Annette Toms aka Mrs Lang Interview

annette_summer_endQ People have been enjoying your performances for some time now. How many plays have you done for the Players now?

A I’ve been in over 100 plays for ALP. My first one was Relative Values by Noel Coward in 1965.

Have you played for other Companies?

A Before joining ALP I belonged to the Brow Theatre Group for eight years.

Q What would you say was your favourite out of all those, and which was the most difficult?

A With so many wonderful parts it’s very difficult to choose, but I would have to say the Shell Seekers. Another favourite was Oberon in Midsummer Night’s Dream. The most demanding one was Kindertransport.

Q Is there any character or type of play you’d like to take on in the future?

A I do love comedies, but I would really like to act in another Shakespeare play.

Q You must have seen some significant changes in the world of acting over the years?

Yes, people don’t seem to enjoy acting so much today. We had so much fun years ago and it really came over across the footlights. Audiences knew we were enjoying ourselves and they responded, sometimes shouting out, clapping and, of course, laughing.

Tell us about the character you’re playing in Summer End. Are you enjoying it?

My character, the manager of the retirement home, is not a very nice character at-all. I seem to get to play a lot of not very nice characters – is someone trying to tell me something? After an absence from acting for a couple of years I’m finding it hard to learn it again, but I always enjoy it.

As well as acting you’ve directed a number of plays. Which ones do you feel most satisfied about?

I loved directing Acrington Pals and Our Country’s Good. I was very lucky to have an excellent cast for both.

Interview with Brian Hibberd, Publicity Director, Summer End


‘Summer End’ in July!

Eric Chappell’s murder mystery set in the ‘Summer End’ retirement home.

Emily and May are reluctant residents in the care home “Summer End”. Both feel that their families don’t really want them. The manageress, Mrs. Lang, is trying hard to cope, not really helped by care assistant Sally’s somewhat hostile attitude.

To complicate matters, Emily’s previous room-mate Bella has died unexpectedly, and Bella’s sapphire ring is missing. Was she murdered for her money and possessions? Is this a conspiracy involving a member of staff and another resident? Probably not, but Emily is convinced that Bella didn’t just die of old age.

The problem is, not only does no-one else believe this, but also both Mrs. Lang and Emily’s son Alan think that Emily has memory problems and possibly also dementia.

However, why did Bella have bruises on her face when she was found? What has happened to her sapphire ring? And how can Sally afford to pay so much for her fitted kitchen on a care assistant’s meagre pay?

Who knew all this went on in a care home? Come and see this comedy with much darker moments and find out what else is going on!

Jean James, Director

Review of ‘Someone Who’ll Watch Over Me’

Some excerpts from the above from Sally-Anne Rafferty on the recent production…

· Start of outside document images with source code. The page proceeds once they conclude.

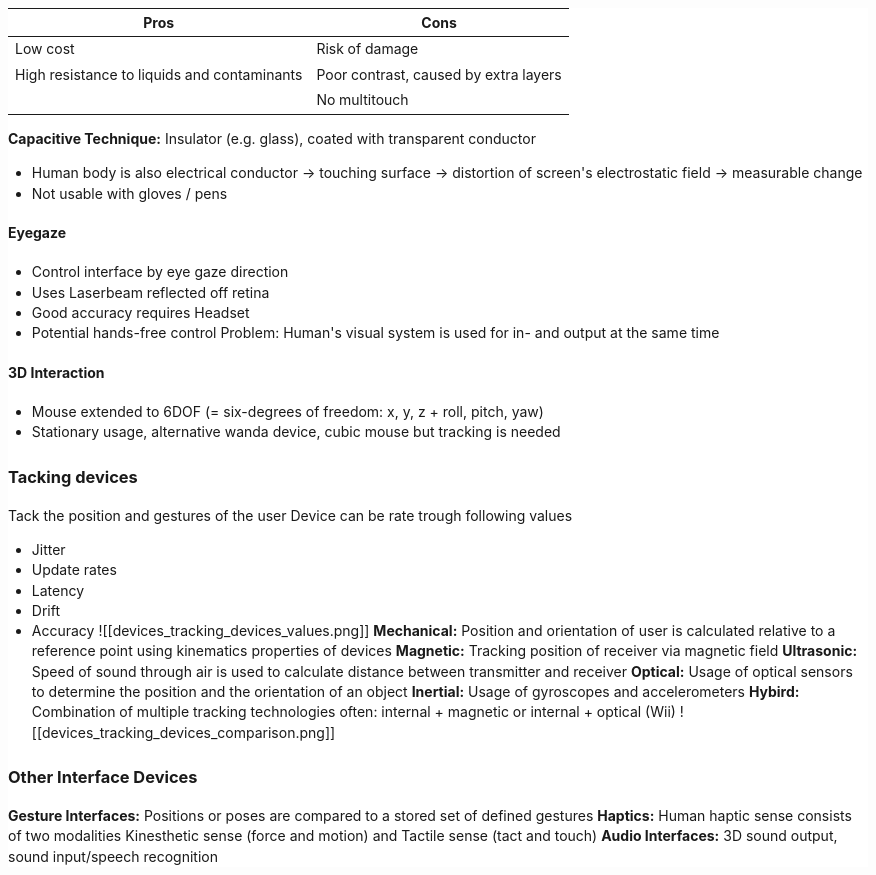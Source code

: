 | Pros                                        | Cons                                  |
| ------------------------------------------- | ------------------------------------- |
| Low cost                                    | Risk of damage                        |
| High resistance to liquids and contaminants | Poor contrast, caused by extra layers |
|                                             | No multitouch                         |
**Capacitive Technique:**
Insulator (e.g. glass), coated with transparent conductor
- Human body is also electrical conductor $\to$ touching surface $\to$ distortion of screen's electrostatic field $\to$ measurable change
- Not usable with gloves / pens
#### Eyegaze
- Control interface by eye gaze direction
- Uses Laserbeam reflected off retina
- Good accuracy requires Headset
- Potential hands-free control
Problem: Human's visual system is used for in- and output at the same time
#### 3D Interaction
- Mouse extended to 6DOF (= six-degrees of freedom: x, y, z + roll, pitch, yaw)
- Stationary usage, alternative wanda device, cubic mouse but tracking is needed
### Tacking devices
Tack the position and gestures of the user
Device can be rate trough following values
- Jitter
- Update rates
- Latency
- Drift
- Accuracy
![[devices_tracking_devices_values.png]]
**Mechanical:** Position and orientation of user is calculated relative to a reference point using kinematics properties of devices
**Magnetic:** Tracking position of receiver via magnetic field
**Ultrasonic:** Speed of sound through air is used to calculate distance between transmitter and receiver
**Optical:** Usage of optical sensors to determine the position and the orientation of an object
**Inertial:**  Usage of gyroscopes and accelerometers 
**Hybird:** Combination of multiple tracking technologies often: internal + magnetic or internal + optical (Wii)
![[devices_tracking_devices_comparison.png]]
### Other Interface Devices
**Gesture Interfaces:** Positions or poses are compared to a stored set of defined gestures
**Haptics:** Human haptic sense consists of two modalities Kinesthetic sense (force and motion) and Tactile sense (tact and touch)
**Audio Interfaces:** 3D sound output, sound input/speech recognition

‘First things first, I wasn’t sure if I was looking forward to the play, knowing that it was a study of hostages during the Lebanon Hostage crisis of the 1980’s ….’

‘The production could have been a painful and tedious portrayal of the men’s experience, but I am pleased to report that Sylvia Poole, the director, managed to make it so much more, bringing humour and an intimacy to the situation making us feel like we were spying on the private moments shared by the men during those dark times.’

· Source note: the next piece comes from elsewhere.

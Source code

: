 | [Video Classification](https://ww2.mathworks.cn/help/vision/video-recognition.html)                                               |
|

‘It was an inspired decision to play it in the round. We were presented with a raised platform framed by some rather effective looking brickwork at the corners to give us the effect of the cell walls yet still revealing the illusion of the staging.’

‘The actors were all extremely well cast and all of them were very accomplished in retaining their focus in the round setting – not an easy feat I know, with the audience so close and visible around them. I honestly can’t highlight one performance over another – they worked together throughout the piece as a very effective team.’

‘Overall I found it a very touching and moving play, which was very well done indeed.’

‘More of this please ALP.’

Brian Hibberd talks about his part in ‘Someone Who’ll Watch Over Me’

How many plays have you done with Abbots Langley Players? (What was your first play?)

I’ve done over 50 plays now with ALP. The first one was as the doctor who, amongst other things, did a pig puppet play in Alan Ayckbourn’s ‘Seasons Greetings’.

What sort of audience reaction do you expect? Is it a tough play for the audience?

I anticipate a mixture of emotions including shock, laughter and tears. It will be an absorbing play, serious and thoughtful but with moments of good fun. It is a bit demanding for any audience as they watch the way three men would react to each other in such a stressful situation. Some of the labguage and some of the actions reflected on are not what most of us would normally want to entertain. We’ve spoken about ‘adult language’. I prefer to call it ‘childish and immature language’!

Can you say a bit about the character you play? How do you relate to him? What are his strengths?

Michael is a rather pedantic academic with a ‘Brian Sewell’ approach to conversation! He has experienced tragedy in his life and has become something of a loner. He tends to live in a fantasy world of ancient literature, from which he gains great comfort. There is an inner strength in him which is brought out when life deals him its hardest blows. I’m enjoying playing him because some aspects of his character are not a million miles from my own – though I leave you to decide which!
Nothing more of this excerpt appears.